Nel corso di una conferenza all’Infn di Frascati nel marzo 2004, il Direttore del Centro di Ricerca Avanzata della Mitsubishi Dott. Iwamura riferisce sull’esperimento giapponese di trasmutazione fredda di atomi di Cesio e Stronzio e si comincia a pensare ad una partnership italo-giapponese per sviluppare le grandi potenzialità emergenti dall’esperimento, che per altre vie era stato confermato nei laboratori dell’Infn di Frascati dal Gruppo di Celani. Il dato emergente dagli incontri è la possibilità concreta che nel giro di pochi anni sia possibile la distruzione delle scorie radioattive, sfruttando ricadute per così dire «laterali» della ricerca sulla Fusione fredda.

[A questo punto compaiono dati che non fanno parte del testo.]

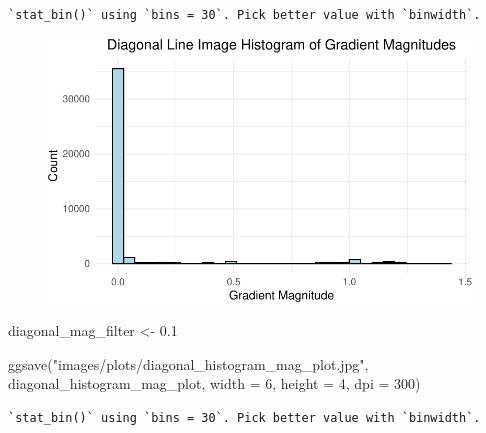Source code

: \documentclass[
  letterpaper,
]{report}
\newenvironment{Shaded}{\begin{snugshade}}{\end{snugshade}}
\newcommand{\AttributeTok}[1]{\textcolor[rgb]{0.40,0.45,0.13}{#1}}
\newcommand{\DecValTok}[1]{\textcolor[rgb]{0.68,0.00,0.00}{#1}}
\newcommand{\FloatTok}[1]{\textcolor[rgb]{0.68,0.00,0.00}{#1}}
\newcommand{\FunctionTok}[1]{\textcolor[rgb]{0.28,0.35,0.67}{#1}}
\newcommand{\NormalTok}[1]{\textcolor[rgb]{0.00,0.23,0.31}{#1}}
\newcommand{\OtherTok}[1]{\textcolor[rgb]{0.00,0.23,0.31}{#1}}
\newcommand{\StringTok}[1]{\textcolor[rgb]{0.13,0.47,0.30}{#1}}
\begin{document}
\begin{verbatim}
`stat_bin()` using `bins = 30`. Pick better value with `binwidth`.
\end{verbatim}

\begin{figure}[H]

{\centering \includegraphics{results_files/figure-pdf/unnamed-chunk-9-5.pdf}

}

\end{figure}

\begin{Shaded}
\begin{Highlighting}[]
\NormalTok{diagonal\_mag\_filter }\OtherTok{\textless{}{-}} \FloatTok{0.1}

\FunctionTok{ggsave}\NormalTok{(}\StringTok{"images/plots/diagonal\_histogram\_mag\_plot.jpg"}\NormalTok{, diagonal\_histogram\_mag\_plot, }\AttributeTok{width =} \DecValTok{6}\NormalTok{, }\AttributeTok{height =} \DecValTok{4}\NormalTok{, }\AttributeTok{dpi =} \DecValTok{300}\NormalTok{)}
\end{Highlighting}
\end{Shaded}

\begin{verbatim}
`stat_bin()` using `bins = 30`. Pick better value with `binwidth`.
\end{verbatim}
\end{document}

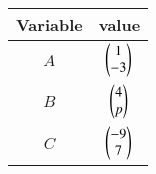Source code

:\begin{tabular}[12pt]{ |c| c|}
    \hline
    \textbf{Variable} & \textbf{value}\\ 
    \hline
    \textbf{$A$} & $\begin{pmatrix}1\\-3\end{pmatrix}$\\
    \hline
 \textbf{$B$} & $\begin{pmatrix}4\\p\end{pmatrix}$\\
    \hline
 \textbf{$C$} & $\begin{pmatrix}-9\\7\end{pmatrix}$\\
    \hline
    \end{tabular}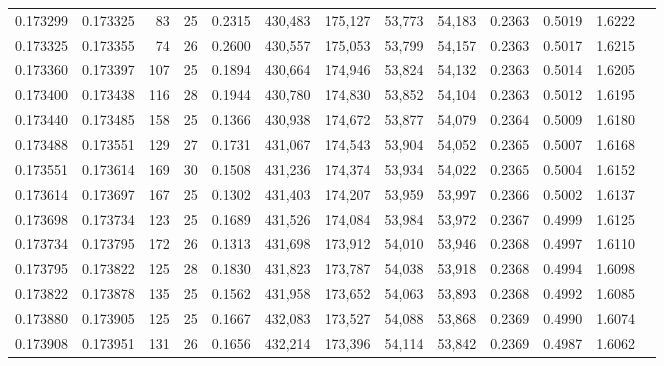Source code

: \begin{tabular}{rrrrrrrrrrrrr}
0.173299 & 0.173325 &  83 &  25 &                                     0.2315 & 430,483 & 175,127 &  53,773 &  54,183 & 0.2363 & 0.5019 & 1.6222 \\
0.173325 & 0.173355 &  74 &  26 &                                     0.2600 & 430,557 & 175,053 &  53,799 &  54,157 & 0.2363 & 0.5017 & 1.6215 \\
0.173360 & 0.173397 & 107 &  25 &                                     0.1894 & 430,664 & 174,946 &  53,824 &  54,132 & 0.2363 & 0.5014 & 1.6205 \\
0.173400 & 0.173438 & 116 &  28 &                                     0.1944 & 430,780 & 174,830 &  53,852 &  54,104 & 0.2363 & 0.5012 & 1.6195 \\
0.173440 & 0.173485 & 158 &  25 &                                     0.1366 & 430,938 & 174,672 &  53,877 &  54,079 & 0.2364 & 0.5009 & 1.6180 \\
0.173488 & 0.173551 & 129 &  27 &                                     0.1731 & 431,067 & 174,543 &  53,904 &  54,052 & 0.2365 & 0.5007 & 1.6168 \\
0.173551 & 0.173614 & 169 &  30 &                                     0.1508 & 431,236 & 174,374 &  53,934 &  54,022 & 0.2365 & 0.5004 & 1.6152 \\
0.173614 & 0.173697 & 167 &  25 &                                     0.1302 & 431,403 & 174,207 &  53,959 &  53,997 & 0.2366 & 0.5002 & 1.6137 \\
0.173698 & 0.173734 & 123 &  25 &                                     0.1689 & 431,526 & 174,084 &  53,984 &  53,972 & 0.2367 & 0.4999 & 1.6125 \\
0.173734 & 0.173795 & 172 &  26 &                                     0.1313 & 431,698 & 173,912 &  54,010 &  53,946 & 0.2368 & 0.4997 & 1.6110 \\
0.173795 & 0.173822 & 125 &  28 &                                     0.1830 & 431,823 & 173,787 &  54,038 &  53,918 & 0.2368 & 0.4994 & 1.6098 \\
0.173822 & 0.173878 & 135 &  25 &                                     0.1562 & 431,958 & 173,652 &  54,063 &  53,893 & 0.2368 & 0.4992 & 1.6085 \\
0.173880 & 0.173905 & 125 &  25 &                                     0.1667 & 432,083 & 173,527 &  54,088 &  53,868 & 0.2369 & 0.4990 & 1.6074 \\
0.173908 & 0.173951 & 131 &  26 &                                     0.1656 & 432,214 & 173,396 &  54,114 &  53,842 & 0.2369 & 0.4987 & 1.6062 \\

\end{tabular}
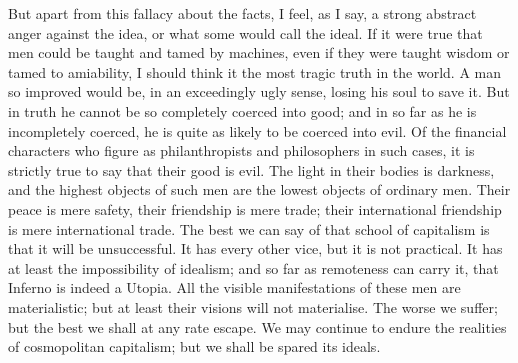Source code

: \documentclass{book}
\begin{document}
But apart from this fallacy about the facts, I feel, as I say, a strong abstract anger against the idea, or what some would call the ideal. If it were true that men could be taught and tamed by machines, even if they were taught wisdom or tamed to amiability, I should think it the most tragic truth in the world. A man so improved would be, in an exceedingly ugly sense, losing his soul to save it. But in truth he cannot be so completely coerced into good; and in so far as he is incompletely coerced, he is quite as likely to be coerced into evil. Of the financial characters who figure as philanthropists and philosophers in such cases, it is strictly true to say that their good is evil. The light in their bodies is darkness, and the highest objects of such men are the lowest objects of ordinary men. Their peace is mere safety, their friendship is mere trade; their international friendship is mere international trade. The best we can say of that school of capitalism is that it will be unsuccessful. It has every other vice, but it is not practical. It has at least the impossibility of idealism; and so far as remoteness can carry it, that Inferno is indeed a Utopia. All the visible manifestations of these men are materialistic; but at least their visions will not materialise. The worse we suffer; but the best we shall at any rate escape. We may continue to endure the realities of cosmopolitan capitalism; but we shall be spared its ideals.
\end{document}
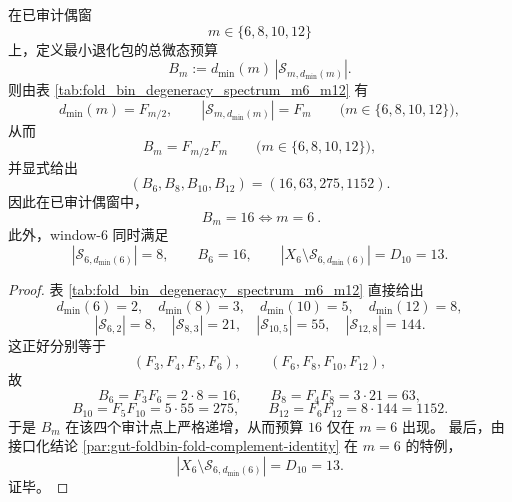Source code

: \begin{theorem}\label{thm:gut-audited-even-windows-unique-budget16-min-sector}
在已审计偶窗
\[
m\in\{6,8,10,12\}
\]
上，定义最小退化包的总微态预算
\[
B_m:=d_{\min}(m)\,|\mathcal S_{m,d_{\min}(m)}|.
\]
则由表 \ref{tab:fold_bin_degeneracy_spectrum_m6_m12} 有
\[
d_{\min}(m)=F_{m/2},
\qquad
|\mathcal S_{m,d_{\min}(m)}|=F_m
\qquad
\bigl(m\in\{6,8,10,12\}\bigr),
\]
从而
\[
B_m=F_{m/2}F_m
\qquad
\bigl(m\in\{6,8,10,12\}\bigr),
\]
并显式给出
\[
(B_6,B_8,B_{10},B_{12})=(16,63,275,1152).
\]
因此在已审计偶窗中，
\[
\boxed{\ B_m=16\iff m=6\ }.
\]
此外，window-\(6\) 同时满足
\[
|\mathcal S_{6,d_{\min}(6)}|=8,
\qquad
B_6=16,
\qquad
|X_6\setminus \mathcal S_{6,d_{\min}(6)}|=D_{10}=13.
\]
\end{theorem}
\begin{proof}
表 \ref{tab:fold_bin_degeneracy_spectrum_m6_m12} 直接给出
\[
d_{\min}(6)=2,\quad d_{\min}(8)=3,\quad d_{\min}(10)=5,\quad d_{\min}(12)=8,
\]
\[
|\mathcal S_{6,2}|=8,\quad |\mathcal S_{8,3}|=21,\quad |\mathcal S_{10,5}|=55,\quad |\mathcal S_{12,8}|=144.
\]
这正好分别等于
\[
(F_3,F_4,F_5,F_6),\qquad (F_6,F_8,F_{10},F_{12}),
\]
故
\[
B_6=F_3F_6=2\cdot 8=16,\qquad
B_8=F_4F_8=3\cdot 21=63,
\]
\[
B_{10}=F_5F_{10}=5\cdot 55=275,\qquad
B_{12}=F_6F_{12}=8\cdot 144=1152.
\]
于是 \(B_m\) 在该四个审计点上严格递增，从而预算 \(16\) 仅在 \(m=6\) 出现。
最后，由接口化结论 \ref{par:gut-foldbin-fold-complement-identity} 在 \(m=6\) 的特例，
\[
|X_6\setminus \mathcal S_{6,d_{\min}(6)}|=D_{10}=13.
\]
证毕。
\end{proof}
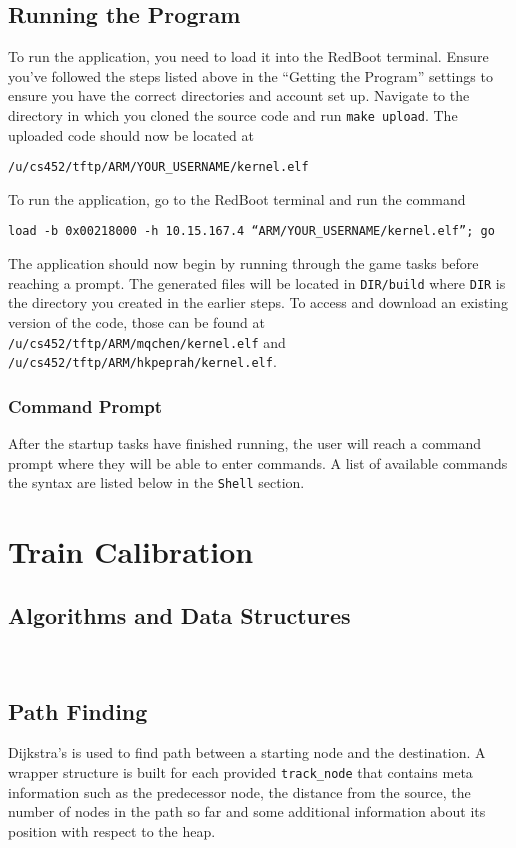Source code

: \documentclass[12pt]{article}
\begin{document}
\subsection{Running the Program}
To run the application, you need to load it into the RedBoot terminal.  Ensure you've followed the steps listed above in the ``Getting the Program'' settings to ensure you have the correct directories and account set up.  Navigate to the directory in which you cloned the source code and run \texttt{make upload}.  The uploaded code should now be located at
\begin{center}
  \texttt{/u/cs452/tftp/ARM/YOUR\_USERNAME/kernel.elf}
\end{center}
To run the application, go to the RedBoot terminal and run the command
\begin{center}
  \texttt{load -b 0x00218000 -h 10.15.167.4 ``ARM/YOUR\_USERNAME/kernel.elf''; go}
\end{center}
The application should now begin by running through the game tasks before reaching a prompt.  The generated files will be located in \texttt{DIR/build} where \texttt{DIR} is the directory you created in the earlier steps.  To access and download an existing version of the code, those can be found at \texttt{/u/cs452/tftp/ARM/mqchen/kernel.elf} and \texttt{/u/cs452/tftp/ARM/hkpeprah/kernel.elf}.
\\
\subsubsection{Command Prompt}
After the startup tasks have finished running, the user will reach a command prompt where they will be able to enter commands.  A list of available commands the syntax are listed below in the \texttt{Shell} section.
\\[2\baselineskip]
\section{Train Calibration}
\subsection{Algorithms and Data Structures}
\\[1\baselineskip]
\subsection{Path Finding}
Dijkstra's is used to find path between a starting node and the destination. A wrapper structure is built for each
provided \texttt{track\_node} that contains meta information such as the predecessor node, the distance from the source,
the number of nodes in the path so far and some additional information about its position with respect to the heap.
\end{document}
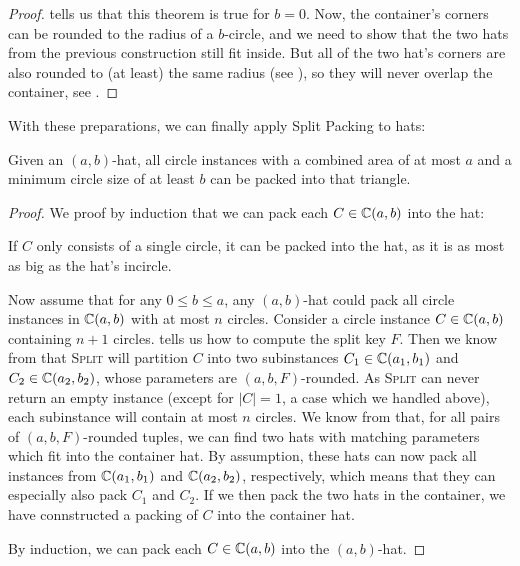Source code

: \documentclass[a4paper,style=print,oneside,bibliography=totoc,nexus,lnum,extramargin]{tubsbook}
\begin{document}
\begin{proof}
     tells us that this theorem is true for $b = 0$. Now, the container's corners can be rounded to the radius of a $b$-circle, and we need to show that the two hats from the previous construction still fit inside. But all of the two hat's corners are also rounded to (at least) the same radius (see ), so they will never overlap the container, see .
\end{proof}


With these preparations, we can finally apply Split Packing to hats:

\begin{theorem}\label{th:hats}
    Given an $(a,b)$-hat, all circle instances with a combined area of at most $a$ and a minimum circle size of at least $b$ can be packed into that triangle.
\end{theorem}

\begin{proof}
    We proof by induction that we can pack each $C \in \mathbb{C}(a,b)$ into the hat:

    If $C$ only consists of a single circle, it can be packed into the hat, as it is as most as big as the hat's incircle.

    Now assume that for any $0 \le b \le a$, any $(a,b)$-hat could pack all circle instances in $\mathbb{C}(a,b)$ with at most $n$ circles. Consider a circle instance $C \in \mathbb{C}(a,b)$ containing $n+1$ circles.
     tells us how to compute the split key $F$.
    Then we know from  that \textsc{Split} will partition $C$ into two subinstances $C_1 \in \mathbb{C}(a_1, b_1)$ and $C_2 \in \mathbb{C}(a_2, b_2)$, whose parameters are $(a,b,F)$-rounded. As \textsc{Split} can never return an empty instance (except for $|C| = 1$, a case which we handled above), each subinstance will contain at most $n$ circles. We know from  that, for all pairs of $(a,b,F)$-rounded tuples, we can find two hats with matching parameters which fit into the container hat. By assumption, these hats can now pack all instances from $\mathbb{C}(a_1, b_1)$ and $\mathbb{C}(a_2, b_2)$, respectively, which means that they can especially also pack $C_1$ and $C_2$. If we then pack the two hats in the container, we have connstructed a packing of $C$ into the container hat.

    By induction, we can pack each $C \in \mathbb{C}(a,b)$ into the $(a,b)$-hat.
\end{proof}
\end{document}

Un’opportunità formidabile per


il nostro paese in attesa di dare attuazione al dettato legislativo del 18 agosto 2004, che affida alla Sogin, Azienda del Tesoro, il mandato di rilanciare la ricerca nel settore nucleare ed un’occasione per dare attuazione alle direttive del Governo di promuovere una maggiore integrazione tra Enti di Ricerca pubblici ed industrie private per far vincere all’Italia la nuova sfida dell’innovazione in un settore decisivo come la protezione dell’ambiente e la produzione di energia.